A raíz de la especialización que trajo consigo la alta división del trabajo, Park (1999) define la ciudad como una constelación de “áreas naturales” caracterizadas por un medio y una función económica concreta (p.120). De forma un tanto ligera, Park afirma que dichas áreas surgen de manera espontánea y que se trata de un área natural “porque tiene historia natural”. La ciudad, como organismo, es el resultado de procesos de selección y distribución espacial de la población fruto de la competencia de los individuos de las distintas áreas naturales. Un mecanismo que actúa bajo “formas no completamente comprendidas”, pero que es considerado infalible en cuanto que “cada uno encuentra al final el lugar en el que puede vivir o donde debe hacerlo” (p.120)
Cada área, identificada también como suburbio, tendría así no solo una función económica, sino que presentaría un carácter distintivo. Si bien Park (1999) rechaza que cada área puede ser descrita como homogénea socialmente, a continuación asegura que “toda comunidad es hasta cierto punto una unidad independiente que posee sus propios modelos, su propia concepción de lo que es conveniente, decente y respetable” (p.120). La movilidad social vertical existente en este modelo de ciudad no solo atendería a la segregación espacial, sino que haría hincapié en la co-existencia “regiones morales” (Hannerz, 1986:36-37) dentro de esas mismas áreas naturales. de forma tal que los individuos deban adecuar sus códigos y conductas al nuevo área.
Al extender la visión al conjunto de la Escuela de Chicago (Hannerz, 1986) es posible observar dónde se materializan esas zonas naturales/morales y analizar quien las habitaba y cómo. Ernest Burguess propuso un modelo de círculos concéntricos para describir la ciudad. El área de mayor interés para los sociólogos de Chicago sería la “zona de transición”, un área intermedia entre el centro comercial de la ciudad y el área de trabajadores y alejada, igualmente, de las zonas residenciales. La “zona de transición” se convirtió en un espacio de estudio de agentes sociales tales como los inmigrantes, los hoboes, las bandas y pandillas,… un conjunto variado de comunidades que bordeaban la liminalidad y que se constituian -o así se entendían- cada una de ellas como un área natural.

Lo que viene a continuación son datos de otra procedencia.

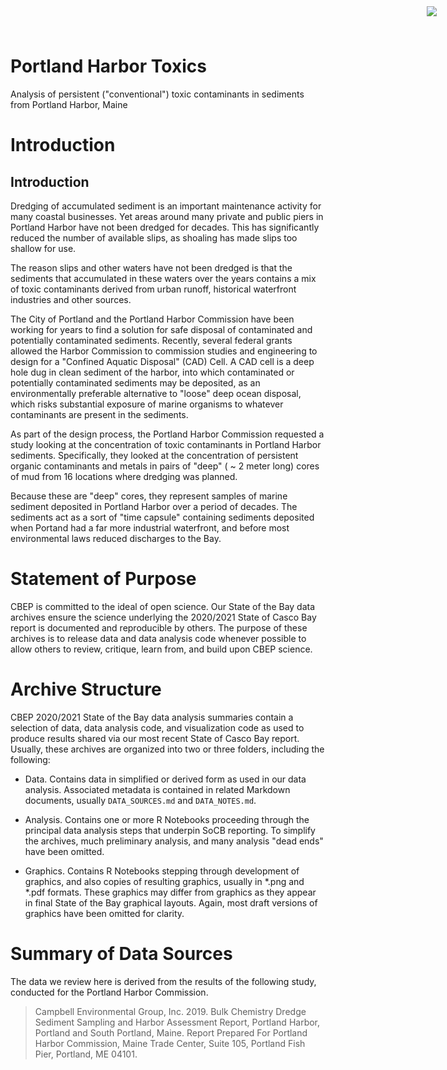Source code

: # Portland Harbor Toxics

<img
    src="https://www.cascobayestuary.org/wp-content/uploads/2014/04/logo_sm.jpg"
    style="position:absolute;top:10px;right:50px;" />

Analysis of persistent ("conventional") toxic contaminants in sediments from Portland Harbor, Maine

# Introduction
 
## Introduction
Dredging of accumulated sediment is an important maintenance activity for many
coastal businesses.  Yet areas around many private and public piers in Portland
Harbor have not been dredged for decades. This has significantly reduced the
number of available slips, as shoaling has made slips too shallow for use.

The reason slips and other waters have not been dredged is that the
sediments that accumulated in these waters over the years contains a mix of 
toxic contaminants derived from urban runoff, historical waterfront industries 
and other sources.

The City of Portland and the Portland Harbor Commission have been working for 
years to find a solution for safe disposal of contaminated and potentially 
contaminated sediments.   Recently, several federal grants allowed the Harbor
Commission to commission studies and engineering to design for a "Confined 
Aquatic Disposal" (CAD) Cell.  A CAD cell is a deep hole dug in clean sediment 
of the harbor, into which contaminated or potentially contaminated sediments may 
be deposited, as an environmentally preferable alternative to "loose" deep
ocean disposal, which risks substantial exposure of marine organisms to 
whatever contaminants are present in the sediments.

As part of the design process, the Portland Harbor Commission requested a study
looking at the concentration of toxic contaminants in Portland Harbor sediments. Specifically, they looked at the concentration of persistent organic 
contaminants and metals in pairs of "deep" ( ~ 2 meter long) cores of mud from
16 locations where dredging was planned.

Because these are "deep" cores, they represent samples of marine sediment
deposited in Portland Harbor over a period of decades.  The sediments act as a
sort of "time capsule" containing sediments deposited  when Portand had a 
far more industrial waterfront, and before most environmental laws reduced 
discharges to the Bay.

# Statement of Purpose
CBEP is committed to the ideal of open science.  Our State of the Bay data
archives ensure the science underlying the 2020/2021 State of Casco Bay report
is documented and reproducible by others. The purpose of these archives is to
release  data and data analysis code whenever possible to allow others to
review, critique, learn from, and build upon CBEP science.

# Archive Structure
CBEP 2020/2021 State of the Bay data analysis summaries contain a selection of 
data,  data analysis code, and visualization code as used to produce 
results shared via our most recent State of Casco Bay report. Usually, these
archives are organized into two or three folders, including the following:

- Data.  Contains data in simplified or derived form as used in our
data  analysis.  Associated metadata is contained in related Markdown documents,
usually `DATA_SOURCES.md` and `DATA_NOTES.md`.

- Analysis.  Contains one or more R Notebooks proceeding through the principal
data analysis steps that underpin SoCB reporting. To simplify the archives,
much preliminary analysis, and many analysis "dead ends" have been omitted. 

- Graphics.  Contains R Notebooks stepping through development of graphics, and
also copies of resulting graphics, usually in \*.png and \*.pdf formats.  These
graphics may differ from graphics as they appear in final State of the Bay
graphical layouts. Again, most draft versions of graphics have been omitted for 
clarity.

# Summary of Data Sources
The data we review here is derived from the results of the following study,
conducted for the Portland Harbor Commission.

>  Campbell Environmental Group, Inc. 2019.  Bulk Chemistry Dredge Sediment
   Sampling and Harbor Assessment Report, Portland Harbor, Portland and South
   Portland, Maine. Report Prepared For Portland Harbor Commission, Maine Trade
   Center, Suite 105, Portland Fish Pier, Portland, ME 04101.

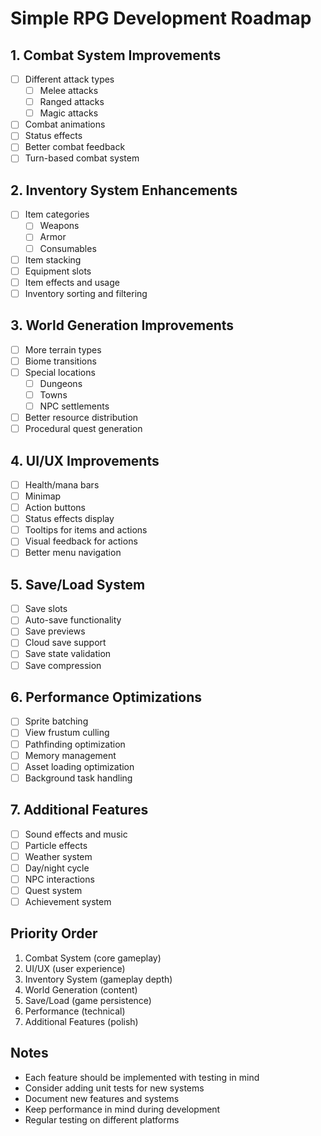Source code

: # Simple RPG Development Roadmap

## 1. Combat System Improvements
- [ ] Different attack types
  - [ ] Melee attacks
  - [ ] Ranged attacks
  - [ ] Magic attacks
- [ ] Combat animations
- [ ] Status effects
- [ ] Better combat feedback
- [ ] Turn-based combat system

## 2. Inventory System Enhancements
- [ ] Item categories
  - [ ] Weapons
  - [ ] Armor
  - [ ] Consumables
- [ ] Item stacking
- [ ] Equipment slots
- [ ] Item effects and usage
- [ ] Inventory sorting and filtering

## 3. World Generation Improvements
- [ ] More terrain types
- [ ] Biome transitions
- [ ] Special locations
  - [ ] Dungeons
  - [ ] Towns
  - [ ] NPC settlements
- [ ] Better resource distribution
- [ ] Procedural quest generation

## 4. UI/UX Improvements
- [ ] Health/mana bars
- [ ] Minimap
- [ ] Action buttons
- [ ] Status effects display
- [ ] Tooltips for items and actions
- [ ] Visual feedback for actions
- [ ] Better menu navigation

## 5. Save/Load System
- [ ] Save slots
- [ ] Auto-save functionality
- [ ] Save previews
- [ ] Cloud save support
- [ ] Save state validation
- [ ] Save compression

## 6. Performance Optimizations
- [ ] Sprite batching
- [ ] View frustum culling
- [ ] Pathfinding optimization
- [ ] Memory management
- [ ] Asset loading optimization
- [ ] Background task handling

## 7. Additional Features
- [ ] Sound effects and music
- [ ] Particle effects
- [ ] Weather system
- [ ] Day/night cycle
- [ ] NPC interactions
- [ ] Quest system
- [ ] Achievement system

## Priority Order
1. Combat System (core gameplay)
2. UI/UX (user experience)
3. Inventory System (gameplay depth)
4. World Generation (content)
5. Save/Load (game persistence)
6. Performance (technical)
7. Additional Features (polish)

## Notes
- Each feature should be implemented with testing in mind
- Consider adding unit tests for new systems
- Document new features and systems
- Keep performance in mind during development
- Regular testing on different platforms 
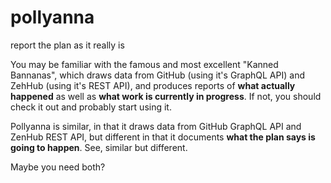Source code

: # pollyanna
report the plan as it really is

You may be familiar with the famous and most excellent "Kanned Bannanas",
which draws data from GitHub (using it's GraphQL API) and ZehHub (using it's REST API),
and produces reports of **what actually happened** as well as **what work is currently in progress**.
If not, you should check it out and probably start using it.

Pollyanna is similar, in that it draws data from GitHub GraphQL API and ZenHub REST API,
but different in that it documents **what the plan says is going to happen**.
See, similar but different.

Maybe you need both?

Si la ciudad era concebida como un organismo, entonces sería plausible definir los problemas urbanos como “patologías sociales” (Burguess en Hannerz, 1986:41). La falta de adecuación respecto a la norma, a la naturaleza del ser humano, habría provocado situaciones de desórdenes localizados en áreas concretas de la ciudad. En cuanto al posible origen de dicho desorden, Park resulta, cuanto menos, ambiguo. En primer lugar señala al individuo como responsable de la mayoría de sus comportamientos problemáticos, pero, inmediatamente después, apunta hacia el área natural en tanto que “el carácter y las costumbres se forman bajo la influencia del entorno” (1999:121). La solución aportada por Park a las patologías urbanas es, por su relativa simplicidad, cuanto menos llamativa: trasladar a los individuos desde un área en la que obre negativamente a otra área en la que, mágica e irónicamente, actuaría decentemente sin saberse muy bien porqué.
Más allá de poner en valor la ecología humana y, de forma correlativa, las aportaciones de la Escuela de Chicago a la futura antropología urbana (Hannerz, 1986; Ullán de la Rosa, 2014), resulta de interés notar cómo, aun hoy, perviven ciertos aspectos de la ciudad como organismo. Una práctica urbanística corriente son los procesos de higienización o sanificación de los barrios, eufemismos utilizados para tratar de resolver determinadas problemáticas o, como diría Burguess, patologías sociales. La solución más común no profundiza en la creatividad: trasladar o expulsar a los habitantes de una zona con la esperanza de que, al encontrarse en otro lugar, actúen de manera diferente1.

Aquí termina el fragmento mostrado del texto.